Subsequent name changes to the Day of the Covenant and then the Day of the Vow continued to speak to the victors’ historical experience as opposed to that of a vanquished majority, or that of all South Africans.

Unsurprisingly then, December 16 became a symbol of continuing conflict over land dispossession and the disenfranchisement of everyone who was black in SA — leading to the formation of Umkhonto we Sizwe, the ANC’s armed wing, on the same day in 1961.

With the arrival of democracy and the promise of a bright new future, and Mandela at the helm, the day was renamed Reconciliation Day. It was assumed that finally the time had come for black and white to turn swords into ploughshares. But our experience has exploded the monumental myth that we could have reconciled blacks and whites without dismantling the root causes and underpinnings of their long-running conflict.

Take economic inequality. How is it that a quarter century after the supposed end of apartheid we are still rated one of the most unequal countries on earth?

The question is: how can we build reconciliation on a foundation of inequality and grievance, where, for instance, many white people deny their privileged status and see reconciliation as a project essentially to preserve an iniquitous status quo? In their world, Mandela, the architect of post-apartheid SA, has always been merely a mascot for the preservation project.

Which is no wonder that, on the other hand, most black people, victims of unfulfilled promises of a better life, see reconciliation as a gargantuan con trick that has left them largely in the same position, if not worse, as during apartheid.

Instead of the apology they might have expected, they are told by people like Helen Zille and others like-minded about the so-called “benefits” of colonialism. Alternatively, they hear from the likes of FW de Klerk, the last apartheid president, and his fellow travellers of how apartheid was essentially a well-meant policy that happened to have unintended negative consequences.

This denialism is, of course, the necessary basis for a wholesale rejection of corrective action or affirmative action. Instead of being told the truth about the harm done to black people by apartheid, young white people are led to believe that corrective action is, in fact, reverse racial discrimination, targeting them for no reason other than that they are white.

So where did we go adrift? Could the fault have been in our choices as a nation? For, instead of resolutely addressing the economic, racial and other cracks in our society, we opted to paper over them, using fancy jargon like “the new SA” and the “rainbow nation”.

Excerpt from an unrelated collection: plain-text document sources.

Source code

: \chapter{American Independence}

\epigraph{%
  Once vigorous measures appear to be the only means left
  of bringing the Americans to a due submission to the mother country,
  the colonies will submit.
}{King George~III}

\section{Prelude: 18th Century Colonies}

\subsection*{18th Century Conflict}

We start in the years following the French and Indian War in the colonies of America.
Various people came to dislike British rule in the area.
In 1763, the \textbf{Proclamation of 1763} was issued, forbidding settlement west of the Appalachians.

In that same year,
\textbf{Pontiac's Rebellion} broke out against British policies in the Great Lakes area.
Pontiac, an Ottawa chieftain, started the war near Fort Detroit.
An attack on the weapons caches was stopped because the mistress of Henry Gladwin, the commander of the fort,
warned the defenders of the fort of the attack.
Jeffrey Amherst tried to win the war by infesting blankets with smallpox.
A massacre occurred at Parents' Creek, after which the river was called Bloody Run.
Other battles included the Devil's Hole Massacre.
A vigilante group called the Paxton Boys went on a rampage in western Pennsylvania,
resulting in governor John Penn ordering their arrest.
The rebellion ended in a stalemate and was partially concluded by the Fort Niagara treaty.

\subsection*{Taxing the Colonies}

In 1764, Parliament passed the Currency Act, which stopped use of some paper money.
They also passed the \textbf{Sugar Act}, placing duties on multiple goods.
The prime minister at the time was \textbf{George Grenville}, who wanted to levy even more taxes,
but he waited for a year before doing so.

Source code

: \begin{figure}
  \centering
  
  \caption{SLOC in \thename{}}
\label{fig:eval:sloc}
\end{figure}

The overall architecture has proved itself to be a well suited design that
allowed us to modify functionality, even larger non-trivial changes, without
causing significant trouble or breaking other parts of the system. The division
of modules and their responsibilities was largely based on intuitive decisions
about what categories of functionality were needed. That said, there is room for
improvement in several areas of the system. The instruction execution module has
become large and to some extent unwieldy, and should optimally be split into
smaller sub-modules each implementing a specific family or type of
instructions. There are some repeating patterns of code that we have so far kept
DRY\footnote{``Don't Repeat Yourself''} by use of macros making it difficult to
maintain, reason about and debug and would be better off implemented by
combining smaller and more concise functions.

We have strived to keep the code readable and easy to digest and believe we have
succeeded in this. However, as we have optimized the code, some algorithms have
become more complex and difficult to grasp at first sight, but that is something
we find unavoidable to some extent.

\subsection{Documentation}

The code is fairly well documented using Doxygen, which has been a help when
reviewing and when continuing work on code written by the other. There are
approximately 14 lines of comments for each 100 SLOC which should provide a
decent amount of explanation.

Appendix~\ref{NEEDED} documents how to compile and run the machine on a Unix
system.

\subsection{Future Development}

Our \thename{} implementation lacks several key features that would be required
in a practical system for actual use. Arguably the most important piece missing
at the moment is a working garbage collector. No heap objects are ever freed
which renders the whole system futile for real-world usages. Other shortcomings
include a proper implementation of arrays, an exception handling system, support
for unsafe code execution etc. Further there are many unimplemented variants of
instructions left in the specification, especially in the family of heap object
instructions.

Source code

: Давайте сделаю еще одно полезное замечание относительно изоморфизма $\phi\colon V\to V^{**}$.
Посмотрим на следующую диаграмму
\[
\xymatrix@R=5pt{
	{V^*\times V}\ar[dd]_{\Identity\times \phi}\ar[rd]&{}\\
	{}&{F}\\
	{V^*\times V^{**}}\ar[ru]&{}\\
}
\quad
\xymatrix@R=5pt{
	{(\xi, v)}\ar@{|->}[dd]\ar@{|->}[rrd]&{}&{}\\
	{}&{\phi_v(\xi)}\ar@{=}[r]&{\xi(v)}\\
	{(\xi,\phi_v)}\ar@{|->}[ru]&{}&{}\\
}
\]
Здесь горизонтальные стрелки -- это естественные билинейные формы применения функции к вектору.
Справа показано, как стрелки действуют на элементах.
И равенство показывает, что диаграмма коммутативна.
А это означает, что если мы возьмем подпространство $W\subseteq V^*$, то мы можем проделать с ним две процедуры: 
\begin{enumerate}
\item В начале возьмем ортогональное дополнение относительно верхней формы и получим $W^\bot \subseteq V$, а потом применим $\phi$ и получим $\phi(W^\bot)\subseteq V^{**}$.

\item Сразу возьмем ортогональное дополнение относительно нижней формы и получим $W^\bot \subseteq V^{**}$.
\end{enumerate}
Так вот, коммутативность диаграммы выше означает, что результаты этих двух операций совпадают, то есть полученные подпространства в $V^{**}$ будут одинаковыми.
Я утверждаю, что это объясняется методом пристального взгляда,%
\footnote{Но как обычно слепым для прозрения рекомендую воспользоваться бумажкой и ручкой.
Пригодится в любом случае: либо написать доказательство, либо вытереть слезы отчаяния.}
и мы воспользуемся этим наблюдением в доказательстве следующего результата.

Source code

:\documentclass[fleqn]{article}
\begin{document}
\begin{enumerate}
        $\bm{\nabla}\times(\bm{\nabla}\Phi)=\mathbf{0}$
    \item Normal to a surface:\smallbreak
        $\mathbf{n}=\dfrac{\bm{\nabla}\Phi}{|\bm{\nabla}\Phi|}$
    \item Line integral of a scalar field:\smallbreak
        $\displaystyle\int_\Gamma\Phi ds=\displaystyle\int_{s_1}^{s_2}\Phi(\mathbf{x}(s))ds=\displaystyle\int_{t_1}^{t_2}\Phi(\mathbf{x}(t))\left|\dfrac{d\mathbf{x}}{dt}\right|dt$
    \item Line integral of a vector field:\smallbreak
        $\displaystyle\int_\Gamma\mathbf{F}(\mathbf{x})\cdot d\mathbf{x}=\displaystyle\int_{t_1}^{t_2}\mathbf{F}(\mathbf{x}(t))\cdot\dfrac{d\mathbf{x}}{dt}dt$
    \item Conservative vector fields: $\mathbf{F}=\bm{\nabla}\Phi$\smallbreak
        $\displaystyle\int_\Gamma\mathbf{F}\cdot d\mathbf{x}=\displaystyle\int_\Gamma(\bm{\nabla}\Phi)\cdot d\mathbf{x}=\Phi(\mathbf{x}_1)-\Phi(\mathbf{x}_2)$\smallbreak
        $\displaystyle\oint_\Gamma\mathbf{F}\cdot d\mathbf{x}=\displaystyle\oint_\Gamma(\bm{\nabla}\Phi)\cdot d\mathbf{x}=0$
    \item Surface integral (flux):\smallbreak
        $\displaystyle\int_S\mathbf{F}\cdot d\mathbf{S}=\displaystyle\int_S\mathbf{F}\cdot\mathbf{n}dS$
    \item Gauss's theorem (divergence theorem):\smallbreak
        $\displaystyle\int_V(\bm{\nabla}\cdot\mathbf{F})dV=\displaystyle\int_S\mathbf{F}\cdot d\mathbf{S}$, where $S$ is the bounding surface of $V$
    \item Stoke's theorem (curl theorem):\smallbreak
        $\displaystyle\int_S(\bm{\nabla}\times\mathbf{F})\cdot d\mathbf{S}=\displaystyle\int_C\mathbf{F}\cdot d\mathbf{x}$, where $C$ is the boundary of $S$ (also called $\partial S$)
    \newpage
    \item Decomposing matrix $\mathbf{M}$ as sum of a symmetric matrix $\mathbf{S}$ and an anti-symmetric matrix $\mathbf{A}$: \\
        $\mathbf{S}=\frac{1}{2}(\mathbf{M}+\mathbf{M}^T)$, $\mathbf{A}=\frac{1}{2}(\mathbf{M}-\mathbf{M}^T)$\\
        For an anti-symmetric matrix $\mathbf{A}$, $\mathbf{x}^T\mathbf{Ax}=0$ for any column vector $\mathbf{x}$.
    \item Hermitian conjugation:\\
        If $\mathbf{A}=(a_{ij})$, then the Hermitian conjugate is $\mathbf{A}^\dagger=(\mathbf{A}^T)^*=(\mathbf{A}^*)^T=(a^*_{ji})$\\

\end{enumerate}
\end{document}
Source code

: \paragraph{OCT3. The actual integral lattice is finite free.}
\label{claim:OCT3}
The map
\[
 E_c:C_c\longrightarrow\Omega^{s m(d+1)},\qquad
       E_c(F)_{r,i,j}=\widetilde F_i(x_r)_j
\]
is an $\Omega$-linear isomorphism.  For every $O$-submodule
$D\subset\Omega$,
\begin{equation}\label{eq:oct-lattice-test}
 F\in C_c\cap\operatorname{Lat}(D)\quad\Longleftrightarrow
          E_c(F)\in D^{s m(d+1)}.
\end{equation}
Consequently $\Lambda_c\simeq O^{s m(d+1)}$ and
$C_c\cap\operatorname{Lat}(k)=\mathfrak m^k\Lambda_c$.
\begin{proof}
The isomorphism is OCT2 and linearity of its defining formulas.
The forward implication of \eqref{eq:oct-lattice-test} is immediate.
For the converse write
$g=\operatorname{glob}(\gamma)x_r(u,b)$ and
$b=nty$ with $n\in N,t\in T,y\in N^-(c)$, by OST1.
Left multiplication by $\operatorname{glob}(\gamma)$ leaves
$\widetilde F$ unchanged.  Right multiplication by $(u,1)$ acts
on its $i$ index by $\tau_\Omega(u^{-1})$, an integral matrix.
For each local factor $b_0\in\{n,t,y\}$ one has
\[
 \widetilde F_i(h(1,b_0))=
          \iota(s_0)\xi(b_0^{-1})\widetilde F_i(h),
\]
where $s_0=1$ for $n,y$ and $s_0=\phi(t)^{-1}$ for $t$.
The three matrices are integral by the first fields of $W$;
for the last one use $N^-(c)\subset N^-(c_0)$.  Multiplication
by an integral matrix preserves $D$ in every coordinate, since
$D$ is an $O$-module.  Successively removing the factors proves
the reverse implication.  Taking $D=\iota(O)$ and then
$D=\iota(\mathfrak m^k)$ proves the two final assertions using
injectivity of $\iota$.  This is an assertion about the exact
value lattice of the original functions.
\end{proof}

Employing ephemeral things like sporting events, we became the quintessential pretenders, preferring symbolism over substance. And so when Siya Kolisi, the first black Springbok captain, lifted the Webb Ellis Cup in Tokyo, we held that to be the high point of national unity and reconciliation — when it was anything but.

The consequence is that racial conflict between individuals or groups is never far off, always lurking just below the surface, waiting for an ignition spark.

And elsewhere in society we have made only a token effort to break down apartheid barriers and foster mutual understanding between blacks and whites. For starters, we have left the apartheid spatial architecture largely intact — with blacks living in townships and whites in the suburbs, except for the small number of assimilated blacks.

In the education system, for instance, we have formalised and normalised segregated schooling — between “fee-paying” schools (predominantly white and better resourced) and the euphemistically called “no-fee” schools, catering mainly for black children.

And despite the constitutional injunction that “the state must take practical and positive measures to elevate the status and advance the use of” African languages, our policymakers have displayed incredible tardiness on that score. In much of the system, English and Afrikaans hold sway. The result is that the education system has churned out thousands of South Africans who can neither speak an African language nor understand the cultural heritage it embodies — all this in a majority African country. While they are familiar with Shakespeare and Herman Charles Bosman, many young people going through our education system will likely never encounter the works of great writers such as Thomas Mofolo, BW Vilakazi, DC Marivate and DP Monyaise. Or the poetry of Nontsizi Mgqwetho and SEK Mqhayi.

It seems that those who occupy the corridors of power believe that nation building and social cohesion are intellectual concepts merely to adorn Reconciliation Day speeches once a year and nothing more. Yet it should be a given that real reconciliation can occur only if it is it predicated on mutual understanding between those who were deliberately kept apart.

 But it is not just the racial wounds that require healing for true reconciliation to happen. What about the walking wounded of pre-1994 political violence, which claimed thousands of lives, with many being unacknowledged noncombatants? Such as those killed in train attacks or in their sleep in Boipatong, Swanieville, kwaMakhutha and other places of carnage too many to mention.

The bloodletting involved not only black political formations but an apartheid state-sponsored third force. It represents a festering wound in our national subconsciousness that requires attention.

As for Nelson Mandela, bless his soul, he never saw reconciliation as a substitute for social justice. He had this to say: “We must therefore act together as a united people, for national reconciliation, for nation building, for the birth of a new world. Let there be justice for all. Let there be peace for all. Let there be work, bread, water and salt for all.”

Note. Not just for a few, nor the rich, nor the powerful, nor one race group. But for all.